Posts by DH2VA

    I was planning to carve a lens to be fitted in front of my LNB, to improve efficiency. The material I was planning to use is wax. Candle wax. Wax being a good dielectric, losses should be low, I hoped.

    High frequency dielectric is characterized by both dielectric constant (the famous epsilon) and the dissipation factor or dielectric loss tangent (often quoted as tan-delta).

    I would be very surprised to see a measurement for candle wax as its composition is anything but well defined. At best you could try to find it out for paraffin, but given its low melting point of 37degC, I would not recommend it for use in a feed.
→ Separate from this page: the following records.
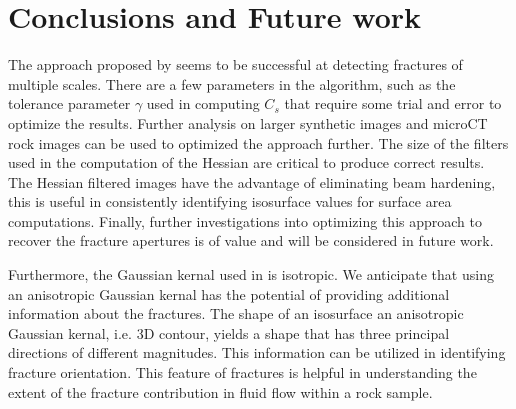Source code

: \documentclass{edger}
\begin{document}
\section{Conclusions and Future work}
The approach proposed by \cite{Voorn2013} seems to be successful at detecting fractures of multiple scales. There are a few parameters in the algorithm, such as the tolerance parameter $\gamma$ used in computing $C_s$ that require some trial and error to optimize the results. Further analysis on larger synthetic images and microCT rock images can be used to optimized the approach further. The size of the filters used in the computation of the Hessian are critical to produce correct results. The Hessian filtered images have the advantage of eliminating beam hardening, this is useful in consistently identifying isosurface values for surface area computations. Finally, further investigations into optimizing this approach to recover the fracture apertures is of value and will be considered in future work.

Furthermore, the Gaussian kernal used in \cite{Voorn2013} is isotropic. We anticipate that using an anisotropic Gaussian kernal has the potential of providing additional information about the fractures. The shape of an isosurface an anisotropic Gaussian kernal, i.e. 3D contour, yields a shape that has three principal directions of different magnitudes. This information can be utilized in identifying fracture orientation. This feature of fractures is helpful in understanding the extent of the fracture contribution in fluid flow within a rock sample. 


\clearpage
\newpage


\end{document}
    Teflon is easily available, is well documented and has excellent properties at high frequencies. Try to carve a lens based on Willi's drawing.
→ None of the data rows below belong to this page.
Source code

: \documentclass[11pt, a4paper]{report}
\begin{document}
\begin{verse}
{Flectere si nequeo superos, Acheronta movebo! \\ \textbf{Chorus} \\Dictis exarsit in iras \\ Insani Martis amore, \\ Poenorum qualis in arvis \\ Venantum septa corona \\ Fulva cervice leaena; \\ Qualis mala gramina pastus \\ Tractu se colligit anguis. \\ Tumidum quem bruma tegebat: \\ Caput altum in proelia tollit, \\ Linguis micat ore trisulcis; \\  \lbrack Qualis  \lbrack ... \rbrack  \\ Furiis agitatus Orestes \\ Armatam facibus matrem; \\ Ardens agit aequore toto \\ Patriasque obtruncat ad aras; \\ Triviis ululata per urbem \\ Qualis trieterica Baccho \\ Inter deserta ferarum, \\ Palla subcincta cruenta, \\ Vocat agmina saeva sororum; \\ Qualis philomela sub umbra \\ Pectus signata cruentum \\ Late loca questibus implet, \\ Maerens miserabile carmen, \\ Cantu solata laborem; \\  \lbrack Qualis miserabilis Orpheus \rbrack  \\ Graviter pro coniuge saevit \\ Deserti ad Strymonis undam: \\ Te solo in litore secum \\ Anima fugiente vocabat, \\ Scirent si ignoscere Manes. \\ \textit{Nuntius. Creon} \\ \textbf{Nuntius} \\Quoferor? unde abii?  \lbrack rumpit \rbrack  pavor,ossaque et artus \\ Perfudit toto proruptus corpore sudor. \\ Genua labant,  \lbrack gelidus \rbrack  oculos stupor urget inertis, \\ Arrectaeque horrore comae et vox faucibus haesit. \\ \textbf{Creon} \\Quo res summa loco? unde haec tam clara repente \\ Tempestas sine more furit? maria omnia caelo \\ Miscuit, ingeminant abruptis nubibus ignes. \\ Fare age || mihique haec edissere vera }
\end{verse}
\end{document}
    https://rfantennas.wordpress.c…-dualband-feed-vergleich/


    I just did so and upgraded my home setup to a POTY type with a teflon lens. No drop in RX performance compared to LNB-only setup (transponder noise still ca. 4dB above thermal noise on my 88cm dish) but I have now a TX feed in focus (wasn't the case up to now). More news next weekend at the UKW-Tagung in Weinheim.

    The key phrase is here:

    for NB, a 60cm dish with optimal alignment and suitable feed

    we have seen many instances where a botched setup (bad feed, misalignment, ...) lead to bad performance which people believe that a big dish is required. Or even worse, they complain about downlink not working and just use any WebSDR.

    On the other hand (and this pleases me a lot!) many OMs recognize that improvements are possible and tweak the living daylights out of their system. That's what hamradio is all about.

    But if a station sends a weak signal to the satellite, let's say 100 mW and a 60 cm dish.

    The transponder will output it with a small signal/noire ratio. Let's say 5 dB,

    Will I be able to decode this better with a larger dish?

    no because the received signal will be uplink-limited and not downlink-limited.. Nothing you can improve here even with EME-type antenna on downlink.

    G0MJW we do have a link budget with is in very good agreement with the observed performance. But as you feared, this has too much NDA'ed information in it and for the sake of staying clean, I will not publish any numbers myself (sorry for being paranoid).

    However, if anybody else is generating a spreadsheet which can be verified by the QO100 community, there is nothing we can do about...

    My guess: dBFS (full scale). Whatever your RX is, 0 dBFS is ADC just saturating so you want to keep well clear of that. In general, dBm scale for QO100 is rather meaningless, as there are too many variables which influence it.

    Just a remark on the Tc: having the GPSDO optimizing its Tc is a great thing but the conclusion that higher Tc automatically means 'better OCXO' is only partly true.. it can also mean 'shitty GPS receiver' as the control loop needs to average longer to benefit from the GPS information.

    When developing such a system myself some time ago, I could easily go down 10x with Tc (while keeping performance) once I included the sawtooth correction from a proper timing receiver. See also www.gpstime.com from Rick Hambly W2GPS (former AMSAT-NA president).

    140W CW is single tone performance.. call it P1dB. 30W is W-CDMA performance with a specified ACPR (adjacent channel power ratio) of -41dBc (according to datasheet). So the 30W is more likely the usable DVB-S2 power in our situation.. which incidentally is about -6dB of the CW output power. Seems to be a good rule of thumb according to the BATC experts.

    Is the yellow mating piece electrically conductive? It should be otherwise you lose quite some signal.. there has to be currents flowing in the walls of the waveguide..

    Thanks for your predisposition PA3FYM and DH2VA!

    More less! The exact description would be: Developing a link budget tool and use DH2VA spread sheet and ES' Hail Sat 2 to validate it!

    I have been working with this famous spreadsheet! Right now I am stuck because I do not really know what is the the current state of QO-100: Output power, back-off, #of channels... Do you know where I can find this data?


    Thanks :) !

    All credits for this spreadsheet go to Jan King, W3GEY... I am a mere user. About the QO-100 data, I am afraid all of these parameters are confidential due to NDA.